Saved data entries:
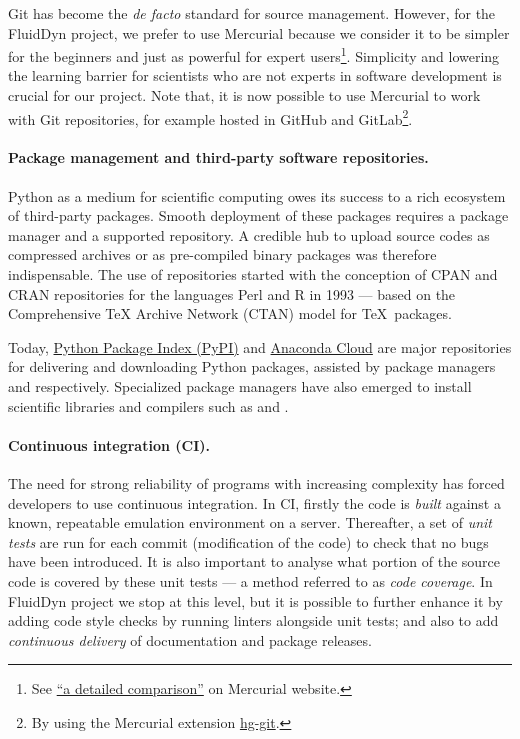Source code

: Git has become the \textit{de facto} standard for source management. However,
for the FluidDyn project, we prefer to use Mercurial because we consider it to
be simpler for the beginners and just as powerful for expert users\footnote{See
\href{https://www.mercurial-scm.org/wiki/GitConcepts}{``a detailed
comparison''} on Mercurial website.}. Simplicity and lowering the learning
barrier for scientists who are not experts in software development is crucial
for our project.
%
Note that, it is now possible to use Mercurial to work with Git repositories,
for example hosted in GitHub and GitLab\footnote{By using the Mercurial
extension \href{http://hg-git.github.io/}{hg-git}.}.

\paragraph{Package management and third-party software repositories.} Python
as a medium for scientific computing owes its success to a rich ecosystem of
third-party packages.  Smooth deployment of these packages requires a package
manager and a supported repository. A credible hub to upload source codes as
compressed archives or as pre-compiled binary packages was therefore
indispensable. The use of repositories started with the conception of CPAN and
CRAN repositories for the languages Perl and R in 1993 --- based on the
Comprehensive TeX Archive Network (CTAN) model for \TeX\ packages. 

Today, \href{https://pypi.org}{Python Package Index (PyPI)} and
\href{https://anaconda.org}{Anaconda Cloud} are major repositories for
delivering and downloading Python packages, assisted by package managers
 and  respectively.
Specialized package managers have also emerged to install scientific
libraries and compilers such as  and .

\paragraph{Continuous integration (CI).} The need for strong reliability of
programs with increasing complexity has forced developers to use continuous
integration.
%
In CI, firstly the code is \emph{built} against a known, repeatable emulation
environment on a server. Thereafter, a set of \emph{unit tests} are run for each
commit (modification of the code) to check that no bugs have been introduced. It
is also important to analyse what portion of the source code is covered by these
unit tests --- a method referred to as \emph{code coverage}. In FluidDyn project
we stop at this level, but it is possible to further enhance it by adding code
style checks by running linters alongside unit tests; and also to add
\emph{continuous delivery} of documentation and package releases.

• **ACTIVITY**
Reproduce each line of the records in which "with" appears.

• **RESULT FOR THIS TASK**
Note that, it is now possible to use Mercurial to work with Git repositories,
indispensable. The use of repositories started with the conception of CPAN and
programs with increasing complexity has forced developers to use continuous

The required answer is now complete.